Definition Of Fundamental Analysis In The Forex Market

Within the Forex market, those who engage in fundamental analysis evaluate currencies and the countries from which they hail and use economic announcements to determine the true value of a currency. This form of analysis is different from technical analysis, which predicts future price movement based on historical price movement. Fundamental traders in the Forex market look at currencies and countries similar to how fundamental analysts in the equities market view companies.

As they are with stock, political events, economic data, and news reports are issued about a company. Investors use this information to figure the value of the country’s currency. Value changes over time and is influenced by factors like financial strength and economic growth. This information is taken into account by fundamental traders when they are evaluating the currency of a country.

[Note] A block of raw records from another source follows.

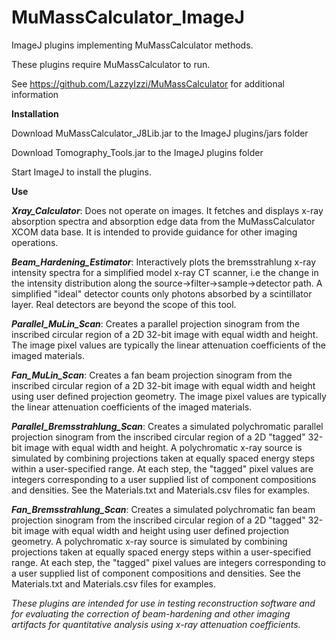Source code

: # MuMassCalculator_ImageJ
ImageJ plugins implementing MuMassCalculator methods.

These plugins require MuMassCalculator to run.

See https://github.com/LazzyIzzi/MuMassCalculator for additional information

**Installation**

Download MuMassCalculator_J8Lib.jar to the ImageJ plugins/jars folder

Download Tomography_Tools.jar to the ImageJ plugins folder

Start ImageJ to install the plugins.

**Use**

**_Xray_Calculator_**: Does not operate on images. It fetches and displays x-ray absorption spectra and absorption edge data from the MuMassCalculator XCOM data base.  It is intended to provide guidance for other imaging operations.

**_Beam_Hardening_Estimator_**: Interactively plots the bremsstrahlung x-ray intensity spectra for a simplified model x-ray CT scanner, i.e the change in the intensity distribution along the source->filter->sample->detector path. A simplified "ideal" detector counts only photons absorbed by a scintillator layer.  Real detectors are beyond the scope of this tool.

**_Parallel_MuLin_Scan_**: Creates a parallel projection sinogram from the inscribed circular region of a 2D 32-bit image with equal width and height.  The image pixel values are typically the linear attenuation coefficients of the imaged materials.

**_Fan_MuLin_Scan_**: Creates a fan beam projection sinogram from the inscribed circular region of a 2D 32-bit image with equal width and height using user defined projection geometry.  The image pixel values are typically the linear attenuation coefficients of the imaged materials.

**_Parallel_Bremsstrahlung_Scan_**: Creates a simulated polychromatic parallel projection sinogram from the inscribed circular region of a 2D "tagged" 32-bit image with equal width and height.  A polychromatic x-ray source is simulated by combining projections taken at equally spaced energy steps within a user-specified range. At each step, the "tagged" pixel values are integers corresponding to a user supplied list of component compositions and densities. See the Materials.txt and Materials.csv files for examples. 

**_Fan_Bremsstrahlung_Scan_**: Creates a simulated polychromatic fan beam projection sinogram from the inscribed circular region of a 2D "tagged" 32-bit image with equal width and height using user defined projection geometry. A polychromatic x-ray source is simulated by combining projections taken at equally spaced energy steps within a user-specified range. At each step, the "tagged" pixel values are integers corresponding to a user supplied list of component compositions and densities. See the Materials.txt and Materials.csv files for examples. 

_These plugins are intended for use in testing reconstruction software and for evaluating the correction of beam-hardening and other imaging artifacts for quantitative analysis using x-ray attenuation coefficients._
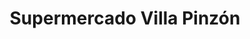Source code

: ---
title: "Supermercado Villa Pinzón"
url: /bogota/supermercado-villa-pinzon/
shop: supermercado
---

The number of fundamentals trading strategies in the Forex market are almost limitless. One of the most well-known is the Forex carry trade. This is a strategy involving the sale of a currency that features a low interest rate and purchase of a currency that has a higher interest rate. In essence, investors are borrowing at a low interest rate and lending at a higher interest rate. By doing so, the trader realizes the difference between these two rates and the higher currency’s value may rise as money flows into it.

A real-world example is that of the Japanese yen. In 1999, Japan decreased interest rates to close to zero. Investors seeking to capitalize on this borrowed a large amount of yen. These yen were converted to U.S. dollars and used to purchase U.S. Treasury bonds featuring coupons and yields between 4.5 and 5 percent. The result was that investors were paying nearly nothing to borrow the yen and earning almost the entire Treasury bond yield.

Using leverage, the return on such a transaction could be multiplied. To clarify, a ten times leverage situation would result in a 50% return on a five percent yield. An individual with $1,000 in an account who has access to ten times leverage will in essence control $10,000. Using the carry trade example above, the person would earn five percent per year, turning a $10,000 investment into $10,500, a gain of $500. Since only $1,000 of the trader’s money was invested, the real return would be $500 divided by $1,000, or 50 percent.

A fundamental analysis strategy like this will only work if the value of the currency pair appreciates or remains unchanged. This leads most carry traders to look at capital appreciation in addition to the difference in interest rates. The primary lesson to learn from this example is that small differences in interest rates can lead to large gains when leverage is used.

Fundamental analysis involves understanding that a country and its currency are constantly changing in terms of value. These changes are based on factors like interest rates and economic growth. Prior to participating in the market, fundamental analysts should understand how the currency of a country is affected by these factors.